Why doesn't this work?

Y

yovation

=CONCATENATE(IF(B3>0,B3,""),IF(C3>0,C3&", ",""),IF(D3>0,D3&",
",""),IF(E3>0,E3&", ",""))

When any of the logicals are false, the formula still displays the ,

Assistance please?

Thank you
 
N

Niek Otten

I can't reproduce that!

Please give the values of all cells involved and what result you get.

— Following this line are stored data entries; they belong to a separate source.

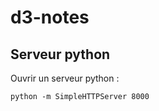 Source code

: d3-notes
========

## Serveur python

Ouvrir un serveur python : 

    python -m SimpleHTTPServer 8000
    

 
  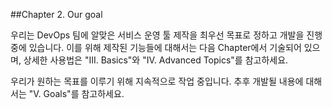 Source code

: ##Chapter 2. Our goal

우리는 DevOps 팀에 알맞은 서비스 운영 툴 제작을 최우선 목표로 정하고 개발을 진행 중에 있습니다. 이를 위해 제작된 기능들에 대해서는 다음 Chapter에서 기술되어 있으며, 상세한 사용법은 "III. Basics"와 "IV. Advanced Topics"를 참고하세요.

 우리가 원하는 목표를 이루기 위해 지속적으로 작업 중입니다. 추후 개발될 내용에 대해서는 "V. Goals"를 참고하세요.
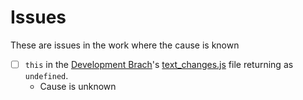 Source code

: # Issues
These are issues in the work where the cause is known
- [ ] `this` in the [Development Brach](https://github.com/ExPackTeam/ExPack/tree/development)'s [text_changes.js](https://github.com/ExPackTeam/ExPack/tree/development/src/js/text_changes.js) file returning as `undefined`.
  - Cause is unknown
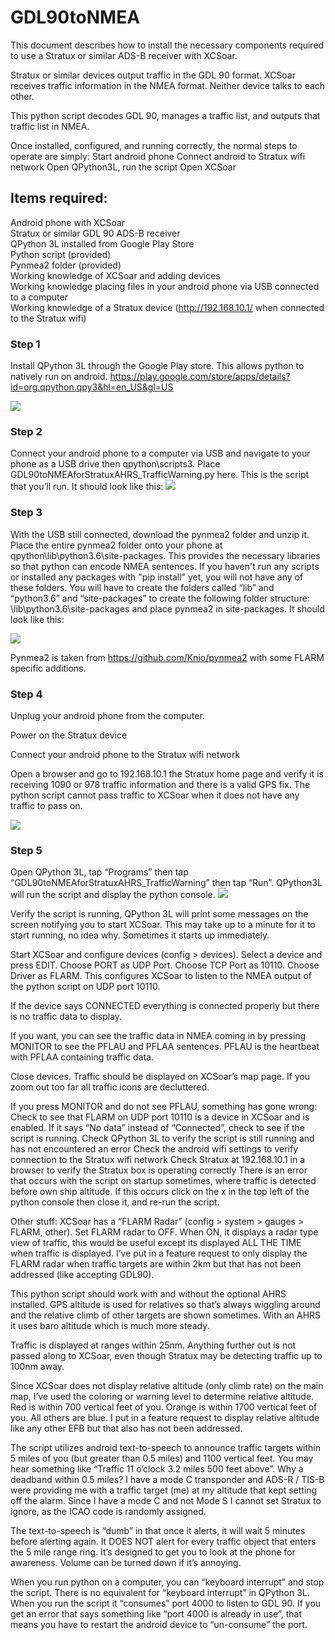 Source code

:# GDL90toNMEA

This document describes how to install the necessary components required to use a Stratux or similar ADS-B receiver with XCSoar.

Stratux or similar devices output traffic in the GDL 90 format. XCSoar receives traffic information in the NMEA format. Neither device talks to each other.

This python script decodes GDL 90, manages a traffic list, and outputs that traffic list in NMEA.

Once installed, configured, and running correctly, the normal steps to operate are simply:
Start android phone
Connect android to Stratux wifi network
Open QPython3L, run the script
Open XCSoar


## Items required:  
Android phone with XCSoar  
Stratux or similar GDL 90 ADS-B receiver  
QPython 3L installed from Google Play Store  
Python script (provided)  
Pynmea2 folder (provided)  
Working knowledge of XCSoar and adding devices  
Working knowledge placing files in your android phone via USB connected to a computer  
Working knowledge of a Stratux device (http://192.168.10.1/ when connected to the Stratux wifi)



### Step 1 
Install QPython 3L through the Google Play store. This allows python to natively run on android.
https://play.google.com/store/apps/details?id=org.qpython.qpy3&hl=en_US&gl=US

![](images/image5.png)

### Step 2
Connect your android phone to a computer via USB and navigate to your phone as a USB drive then qpython\scripts3. Place GDL90toNMEAforStratuxAHRS_TrafficWarning.py here. This is the script that you’ll run.
It should look like this:
![](images/image10.png)

### Step 3
With the USB still connected, download the pynmea2 folder and unzip it. Place the entire pynmea2 folder onto your phone at qpython\lib\python3.6\site-packages. This provides the necessary libraries so that python can encode NMEA sentences. If you haven't run any scripts or installed any packages with "pip install" yet, you will not have any of these folders. You will have to create the folders called “lib” and “python3.6” and “site-packages” to create the following folder structure: \lib\python3.6\site-packages and place pynmea2 in site-packages.
It should look like this:

![](images/image3.png)

Pynmea2 is taken from https://github.com/Knio/pynmea2 with some FLARM specific additions.


### Step 4
Unplug your android phone from the computer.

Power on the Stratux device

Connect your android phone to the Stratux wifi network

Open a browser and go to 192.168.10.1 the Stratux home page and verify it is receiving 1090 or 978 traffic information and there is a valid GPS fix. The python script cannot pass traffic to XCSoar when it does not have any traffic to pass on.

  ![](images/image1.png)

### Step 5
Open QPython 3L, tap “Programs” then tap “GDL90toNMEAforStratuxAHRS_TrafficWarning” then tap “Run”. QPython3L will run the script and display the python console.
  ![](images/image11.png)



Verify the script is running, QPython 3L will print some messages on the screen notifying you to start XCSoar. This may take up to a minute for it to start running, no idea why. Sometimes it starts up immediately.


Start XCSoar and configure devices (config > devices). Select a device and press EDIT. Choose PORT as UDP Port. Choose TCP Port as 10110. Choose Driver as FLARM. This configures XCSoar to listen to the NMEA output of the python script on UDP port 10110.




If the device says CONNECTED everything is connected properly but there is no traffic data to display. 


If you want, you can see the traffic data in NMEA coming in by pressing MONITOR to see the PFLAU and PFLAA sentences. PFLAU is the heartbeat with PFLAA containing traffic data.



Close devices. Traffic should be displayed on XCSoar’s map page. If you zoom out too far all traffic icons are decluttered.

If you press MONITOR and do not see PFLAU, something has gone wrong:
Check to see that FLARM on UDP port 10110 is a device in XCSoar and is enabled. If it says “No data” instead of “Connected”, check to see if the script is running.
Check QPython 3L to verify the script is still running and has not encountered an error
Check the android wifi settings to verify connection to the Stratux wifi network
Check Stratux at 192.168.10.1 in a browser to verify the Stratux box is operating correctly
There is an error that occurs with the script on startup sometimes, where traffic is detected before own ship altitude. If this occurs click on the x in the top left of the python console then close it, and re-run the script.



Other stuff:
XCSoar has a “FLARM Radar” (config > system > gauges > FLARM, other). Set FLARM radar to OFF. When ON, it displays a radar type view of traffic, this would be useful except its displayed ALL THE TIME when traffic is displayed. I’ve put in a feature request to only display the FLARM radar when traffic targets are within 2km but that has not been addressed (like accepting GDL90).

This python script should work with and without the optional AHRS installed. GPS altitude is used for relatives so that’s always wiggling around and the relative climb of other targets are shown sometimes. With an AHRS it uses baro altitude which is much more steady.

Traffic is displayed at ranges within 25nm. Anything further out is not passed along to XCSoar, even though Stratux may be detecting traffic up to 100nm away.

Since XCSoar does not display relative altitude (only climb rate) on the main map, I’ve used the coloring or warning level to determine relative altitude. Red is within 700 vertical feet of you. Orange is within 1700 vertical feet of you. All others are blue. I put in a feature request to display relative altitude like any other EFB but that also has not been addressed.

The script utilizes android text-to-speech to announce traffic targets within 5 miles of you (but greater than 0.5 miles) and 1100 vertical feet. You may hear something like “Traffic 11 o’clock 3.2 miles 500 feet above”. Why a deadband within 0.5 miles? I have a mode C transponder and ADS-R / TIS-B were providing me with a traffic target (me) at my altitude that kept setting off the alarm. Since I have a mode C and not Mode S I cannot set Stratux to ignore, as the ICAO code is randomly assigned.

The text-to-speech is “dumb” in that once it alerts, it will wait 5 minutes before alerting again. It DOES NOT alert for every traffic object that enters the 5 mile range ring. It’s designed to get you to look at the phone for awareness. Volume can be turned down if it’s annoying.

When you run python on a computer, you can “keyboard interrupt” and stop the script. There is no equivalent for “keyboard interrupt” in QPython 3L. When you run the script it “consumes” port 4000 to listen to GDL 90. If you get an error that says something like “port 4000 is already in use”, that means you have to restart the android device to “un-consume” the port.
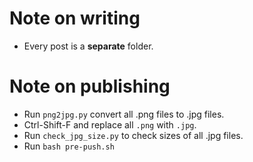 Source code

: # Note on writing

- Every post is a **separate** folder.

# Note on publishing

- Run `png2jpg.py` convert all .png files to .jpg files.
- Ctrl-Shift-F and replace all `.png` with `.jpg`.
- Run `check_jpg_size.py` to check sizes of all .jpg files.
- Run `bash pre-push.sh` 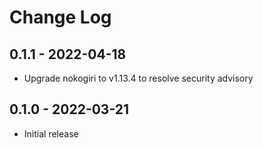 # Change Log

## 0.1.1 - 2022-04-18

* Upgrade nokogiri to v1.13.4 to resolve security advisory

## 0.1.0 - 2022-03-21

* Initial release
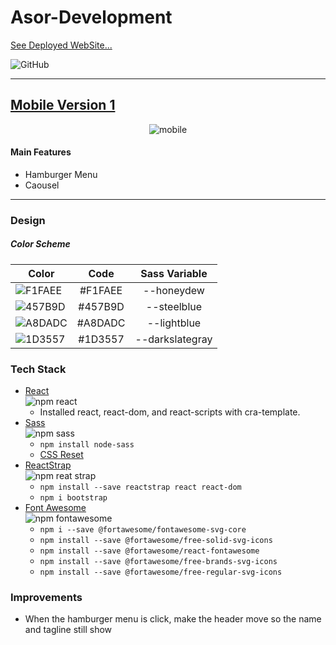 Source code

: # Asor-Development 
[See Deployed WebSite...](https://website-gilt-two.vercel.app/)

<img alt="GitHub" src="https://img.shields.io/github/license/shareed/Asor-Development">



______________________
## [Mobile Version 1](https://www.figma.com/file/aBMU0I7FThXHbc4zRPrhZN/Website-1st-draft?node-id=0%3A3)
<p align="center">
  <img src="designfiles/rmmobile.png" alt="mobile" />
</p>

#### Main Features
- Hamburger Menu
- Caousel
_________________________
### Design
##### Color Scheme

| Color                                                         | Code    | Sass Variable  |
| ------------------------------------------------------------- |:-------:| :-------------:|
| ![F1FAEE](https://via.placeholder.com/15/F1FAEE/000000?text=+)| #F1FAEE | --honeydew     |
| ![457B9D](https://via.placeholder.com/15/457B9D/000000?text=+)| #457B9D | --steelblue    |
| ![A8DADC](https://via.placeholder.com/15/A8DADC/000000?text=+)| #A8DADC | --lightblue    |
| ![1D3557](https://via.placeholder.com/15/1D3557/000000?text=+)| #1D3557 | --darkslategray|




### Tech Stack
- [React]()  <br> <img alt="npm react" src="https://img.shields.io/npm/v/create-react-app?style=plastic">
    - Installed react, react-dom, and react-scripts with cra-template.
- [Sass]() <br> <img alt="npm sass" src="https://img.shields.io/npm/v/sass?style=plastic">
    - `npm install node-sass`
    - [CSS Reset](https://meyerweb.com/eric/tools/css/reset/)
- [ReactStrap](https://reactstrap.github.io/) <br> <img alt="npm reat strap" src="https://img.shields.io/npm/v/reactstrap?style=plastic">
    - `npm install --save reactstrap react react-dom`
    - `npm i bootstrap`
- [Font Awesome](https://fontawesome.com/how-to-use/on-the-web/using-with/react) <br> <img alt="npm fontawesome" src="https://img.shields.io/npm/v/fontawesome?style=plastic">
    - `npm i --save @fortawesome/fontawesome-svg-core`
    - `npm install --save @fortawesome/free-solid-svg-icons`
    - `npm install --save @fortawesome/react-fontawesome`
    - `npm install --save @fortawesome/free-brands-svg-icons`
    - `npm install --save @fortawesome/free-regular-svg-icons`




### Improvements
- When the hamburger menu is click, make the header move so the name and tagline still show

It may help to evaluate your formula step by step, using Tools>Formula Auditing>Evaluate Formula (not too old versions of Excel)


--
Kind regards,

Niek Otten
Microsoft MVP - Excel


| =CONCATENATE(IF(B3>0,B3,""),IF(C3>0,C3&", ",""),IF(D3>0,D3&",
| ",""),IF(E3>0,E3&", ",""))
|
| When any of the logicals are false, the formula still displays the ,
|
| Assistance please?
|
| Thank you
|
 
P

PCLIVE

Your formula seems to work for me.
Are you referring to a comma displaying at the end or beginning or what? I
set all criteria to zero and there were no commas displayed.
 
H

Harlan Grove

yovation said:
=CONCATENATE(IF(B3>0,B3,""),IF(C3>0,C3&", ",""),
IF(D3>0,D3&", ",""),IF(E3>0,E3&", ",""))

When any of the logicals are false, the formula still displays the ,

To see what's happening, enter FALSE in, say, X99 and =X99>0 in Y99.
Unless you're running under the Transition Formula Evaluation setting,
the Y99 formula will return TRUE. Why? Because in Excel's wonderful
default semantics, any numeric value < any text value < FALSE < TRUE.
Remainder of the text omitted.